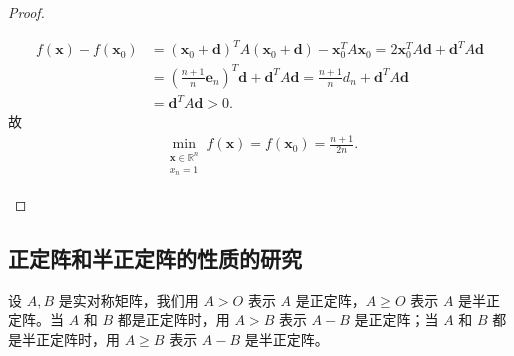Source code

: \documentclass[../../main.tex]{subfiles}%
\begin{document}
\begin{proof}
\begin{enumerate}[(1)]
\begin{align*}
f(\bm{x}) - f(\bm{x}_0) &= (\bm{x}_0 + \bm{d})^T A (\bm{x}_0 + \bm{d}) - \bm{x}_0^T A \bm{x}_0 
= 2\bm{x}_0^T A \bm{d} + \bm{d}^T A \bm{d} \\
&= \left( \frac{n+1}{n}\bm{e}_n \right)^T \bm{d} + \bm{d}^T A \bm{d} = \frac{n+1}{n} d_n + \bm{d}^T A \bm{d} \\
&= \bm{d}^T A \bm{d} > 0.
\end{align*}
故
\begin{align*}
\min\limits_{\substack{\bm{x} \in \mathbb{R}^n \\ x_n=1}} f(\bm{x}) = f(\bm{x}_0) = \frac{n+1}{2n}.
\end{align*}
\end{enumerate}
\end{proof}


\subsection{正定阵和半正定阵的性质的研究}

\begin{definition}[正定阵和半正定阵的记号]
设 \(A,B\) 是实对称矩阵，我们用 \(A > O\) 表示 \(A\) 是正定阵，\(A \geqslant  O\) 表示 \(A\) 是半正定阵。当 \(A\) 和 \(B\) 都是正定阵时，用 \(A > B\) 表示 \(A - B\) 是正定阵；当 \(A\) 和 \(B\) 都是半正定阵时，用 \(A \geqslant  B\) 表示 \(A - B\) 是半正定阵。 
\end{definition}
\end{document}
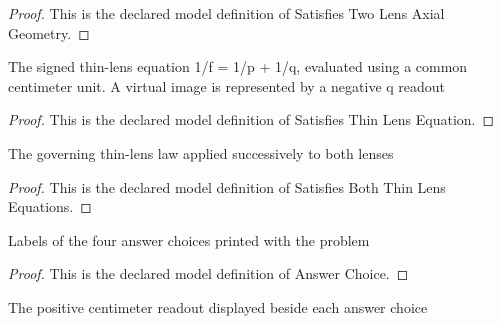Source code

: \begin{proof}
  This is the declared model definition of Satisfies Two Lens Axial Geometry.
\end{proof}
\begin{definition}
  \label{def:physics:phyx-mini-0031:phyxminiproblems-problemphyxmini0031-satisfiesthinlensequation}
  The signed thin-lens equation 1/f = 1/p + 1/q, evaluated using a common centimeter unit. A virtual image is represented by a negative q readout
\end{definition}
\begin{proof}
  This is the declared model definition of Satisfies Thin Lens Equation.
\end{proof}
\begin{definition}
  \label{def:physics:phyx-mini-0031:phyxminiproblems-problemphyxmini0031-satisfiesboththinlensequations}
  The governing thin-lens law applied successively to both lenses
\end{definition}
\begin{proof}
  This is the declared model definition of Satisfies Both Thin Lens Equations.
\end{proof}
\begin{definition}
  \label{def:physics:phyx-mini-0031:phyxminiproblems-problemphyxmini0031-answerchoice}
  Labels of the four answer choices printed with the problem
\end{definition}
\begin{proof}
  This is the declared model definition of Answer Choice.
\end{proof}
\begin{definition}
  \label{def:physics:phyx-mini-0031:phyxminiproblems-problemphyxmini0031-answerdistanceincentimeters}
  The positive centimeter readout displayed beside each answer choice
\end{definition}
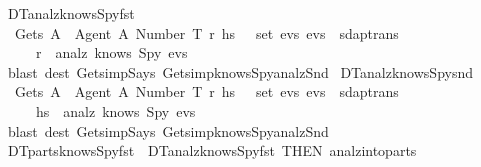\begin{isabellebody}
\begin{isamarkuptext}
  \end{isamarkuptext}\isamarkuptrue%
  \isamarkupfalse%
  \ DT{}{\isacharunderscore}analz{\isacharunderscore}knows{\isacharunderscore}Spy{\isacharunderscore}fst\ {\isacharcolon}\isanewline
  \ {\isachardoublequoteopen}{\isasymlbrakk}\ Gets\ A\ {\isasymlbrace}\ {\isasymlbrace}Agent\ A{\isacharcomma}\ Number\ T{\isasymrbrace}{\isacharcomma}\ r{\isacharprime}{\isacharcomma}\ h\isactrlsub s\ {\isasymrbrace}\ {\isasymin}\ set\ evs{\isacharsemicolon}\ evs\ {\isasymin}\ sdaptrans\ {\isasymrbrakk}\isanewline
  \ \ \ \ {\isasymLongrightarrow}\ r{\isacharprime}\ {\isasymin}\ analz\ {\isacharparenleft}knows\ Spy\ evs{\isacharparenright}{\isachardoublequoteclose}\isanewline
  \isadelimproof
  \endisadelimproof
  \isatagproof
  \isamarkupfalse%
  \ {\isacharparenleft}blast\ dest{\isacharbang}{\isacharcolon}\ Gets{\isacharunderscore}imp{\isacharunderscore}Says\ Gets{\isacharunderscore}imp{\isacharunderscore}knows{\isacharunderscore}Spy{\isacharunderscore}analz{\isacharunderscore}Snd{\isacharparenright}%
  \endisatagproof
  {\isafoldproof}%
  \isadelimproof
  \isanewline
  \endisadelimproof
  \isanewline
  \isamarkupfalse%
  \ DT{}{\isacharunderscore}analz{\isacharunderscore}knows{\isacharunderscore}Spy{\isacharunderscore}snd\ {\isacharcolon}\isanewline
  \ {\isachardoublequoteopen}{\isasymlbrakk}\ Gets\ A\ {\isasymlbrace}\ {\isasymlbrace}Agent\ A{\isacharcomma}\ Number\ T{\isasymrbrace}{\isacharcomma}\ r{\isacharprime}{\isacharcomma}\ h\isactrlsub s\ {\isasymrbrace}\ {\isasymin}\ set\ evs{\isacharsemicolon}\ evs\ {\isasymin}\ sdaptrans\ {\isasymrbrakk}\isanewline
  \ \ \ \ {\isasymLongrightarrow}\ h\isactrlsub s\ {\isasymin}\ analz\ {\isacharparenleft}knows\ Spy\ evs{\isacharparenright}{\isachardoublequoteclose}\isanewline
  \isadelimproof
  \endisadelimproof
  \isatagproof
  \isamarkupfalse%
  \ {\isacharparenleft}blast\ dest{\isacharbang}{\isacharcolon}\ Gets{\isacharunderscore}imp{\isacharunderscore}Says\ Gets{\isacharunderscore}imp{\isacharunderscore}knows{\isacharunderscore}Spy{\isacharunderscore}analz{\isacharunderscore}Snd{\isacharparenright}%
  \endisatagproof
  {\isafoldproof}%
  \isadelimproof
  \isanewline
  \endisadelimproof
  \isanewline
  \isamarkupfalse%
  \ DT{}{\isacharunderscore}parts{\isacharunderscore}knows{\isacharunderscore}Spy{\isacharunderscore}fst\ {\isacharequal}\ DT{}{\isacharunderscore}analz{\isacharunderscore}knows{\isacharunderscore}Spy{\isacharunderscore}fst\ {\isacharbrackleft}THEN\ analz{\isacharunderscore}into{\isacharunderscore}parts{\isacharbrackright}\isanewline

\end{isabellebody}
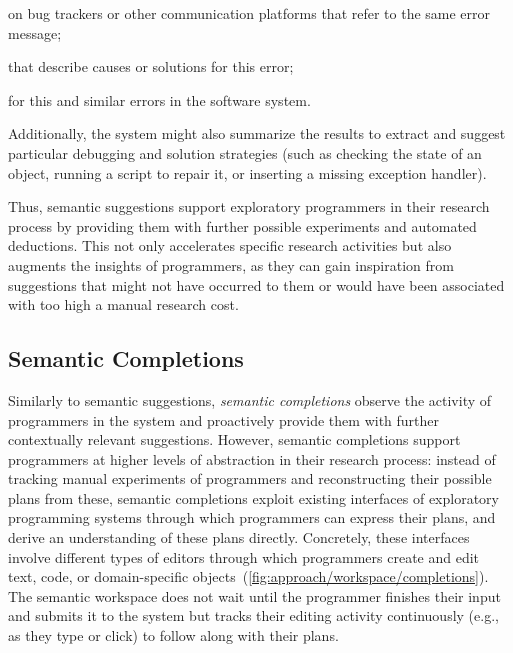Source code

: 	\begin{description}[noextralabelsep]
		\item[bug reports] on bug trackers or other communication platforms that refer to the same error message;
		\item[documentation artifacts] that describe causes or solutions for this error;
		\item[exception handlers] for this and similar errors in the software system.
	\end{description}

	\noindent
	Additionally, the system might also summarize the results to extract and suggest particular debugging and solution strategies (such as checking the state of an object, running a script to repair it, or inserting a missing exception handler).

\ParSep

Thus, semantic suggestions support exploratory programmers in their research process by providing them with further possible experiments and automated deductions.
This not only accelerates specific research activities but also augments the insights of programmers, as they can gain inspiration from suggestions that might not have occurred to them or would have been associated with too high a manual research cost.

\subsection{Semantic Completions}
\label{sec:approach/workspace/completions}

Similarly to semantic suggestions, \emph{semantic completions} observe the activity of programmers in the system and proactively provide them with further contextually relevant suggestions.
However, semantic completions support programmers at higher levels of abstraction in their research process:
instead of tracking manual experiments of programmers and reconstructing their possible plans from these, semantic completions exploit existing interfaces of exploratory programming systems through which programmers can express their plans, and derive an understanding of these plans directly.
Concretely, these interfaces involve different types of editors through which programmers create and edit text, code, or domain-specific objects~(\cref{fig:approach/workspace/completions}).
The semantic workspace does not wait until the programmer finishes their input and submits it to the system but tracks their editing activity continuously (e.g., as they type or click) to follow along with their plans.

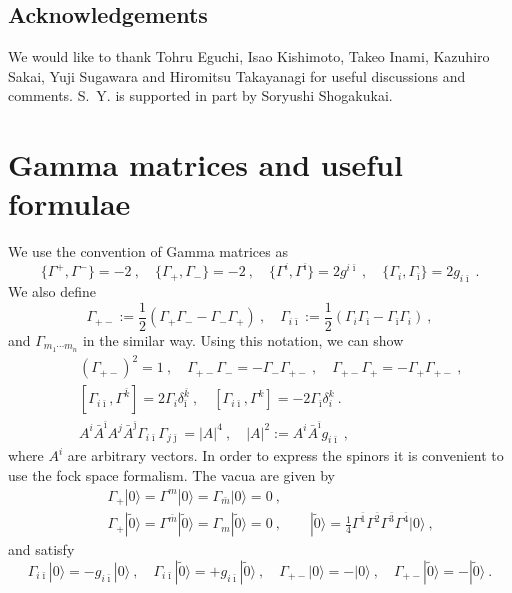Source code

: \documentclass[a4paper,12pt]{article}
\numberwithin{equation}{section}
\newcommand{\ib}{\bar{\imath}}
\newcommand{\jb}{\bar{\jmath}}
\newcommand{\kb}{\bar{k}}
\newcommand{\mb}{\bar{m}}
\newcommand{\vac}{|0\rangle}
\newcommand{\vact}{|\tilde 0\rangle}
\newcommand{\nn}{\nonumber\\}
\begin{document}


\subsection*{Acknowledgements}
We would like to thank Tohru Eguchi, Isao Kishimoto, Takeo Inami,
Kazuhiro Sakai, Yuji Sugawara
and Hiromitsu Takayanagi for useful discussions and comments.
S.~Y. is supported in part by Soryushi Shogakukai.


\appendix
\section{Gamma matrices and useful formulae}

We use the convention of Gamma matrices as
\begin{equation}
 \{\Gamma^{+},\Gamma^{-}\}=-2~,\quad \{\Gamma_{+}, \Gamma_{-}\}=-2~, \quad
 \{\Gamma^{i},\Gamma^{\ib}\}=2g^{i\ib}~,\quad    
           \{\Gamma_{i},\Gamma_{\ib}\}=2g_{i\ib} ~.
\end{equation}
We also define
\begin{equation}
\Gamma_{+-}:=\frac12(\Gamma_+ \Gamma_- - \Gamma_- \Gamma_+)~,\quad
  \Gamma_{i\ib}:=\frac12(\Gamma_i \Gamma_{\ib} - \Gamma_{\ib} \Gamma_i)~,
\end{equation}
and $\Gamma_{m_1 \cdots m_n}$ in the similar way.
Using this notation, we can show
\begin{eqnarray}
 &&(\Gamma_{+-})^2=1~,\quad
   \Gamma_{+-}\Gamma_{-}=-\Gamma_{-}\Gamma_{+-}~,\quad
  \Gamma_{+-}\Gamma_{+}=-\Gamma_{+}\Gamma_{+-}~,\nn
 &&[\Gamma_{i\ib},\Gamma^{\kb}]=2\Gamma_{i}\delta^{\kb}_{\ib}~,\quad
  [\Gamma_{i\ib},\Gamma^{k}]=-2\Gamma_{\ib}\delta^{k}_{i}~.\nn
 &&A^{i}\bar A^{\ib}A^{j}\bar A^{\jb}\Gamma_{i\ib}\Gamma_{j\jb}
   =|A|^4 ~, \quad |A|^2 := A^{i}\bar A^{\ib}g_{i\ib}~,
\end{eqnarray}
where $A^i$ are arbitrary vectors.
In order to express the spinors it is convenient to use the fock space
formalism. The vacua are given by
\begin{eqnarray}
 &&\Gamma_{+}\vac=\Gamma^{m} \vac=\Gamma_{\mb} \vac=0~,\nn
 &&\Gamma_{+}\vact=\Gamma^{\mb} \vact=\Gamma_{m} \vact=0~,
\qquad \vact
 =\frac14 \Gamma^{\bar 1}\Gamma^{\bar 2}\Gamma^{\bar 3}\Gamma^{\bar 4}\vac~,
\end{eqnarray}
and satisfy
\begin{equation}
 \Gamma_{i\ib}\vac=-g_{i\ib}\vac~,\quad
        \Gamma_{i\ib}\vact=+g_{i\ib}\vact~,\quad
 \Gamma_{+-}\vac=-\vac~,\quad \Gamma_{+-}\vact=-\vact~.
\end{equation}
\end{document}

Work instructions:
Search the entries above for the string "isasymLongrightarrow". Copy each line that holds it.

Reply to the exercise:
  \ \ \ \ {\isasymLongrightarrow}\ r{\isacharprime}\ {\isasymin}\ analz\ {\isacharparenleft}knows\ Spy\ evs{\isacharparenright}{\isachardoublequoteclose}\isanewline
  \ \ \ \ {\isasymLongrightarrow}\ h\isactrlsub s\ {\isasymin}\ analz\ {\isacharparenleft}knows\ Spy\ evs{\isacharparenright}{\isachardoublequoteclose}\isanewline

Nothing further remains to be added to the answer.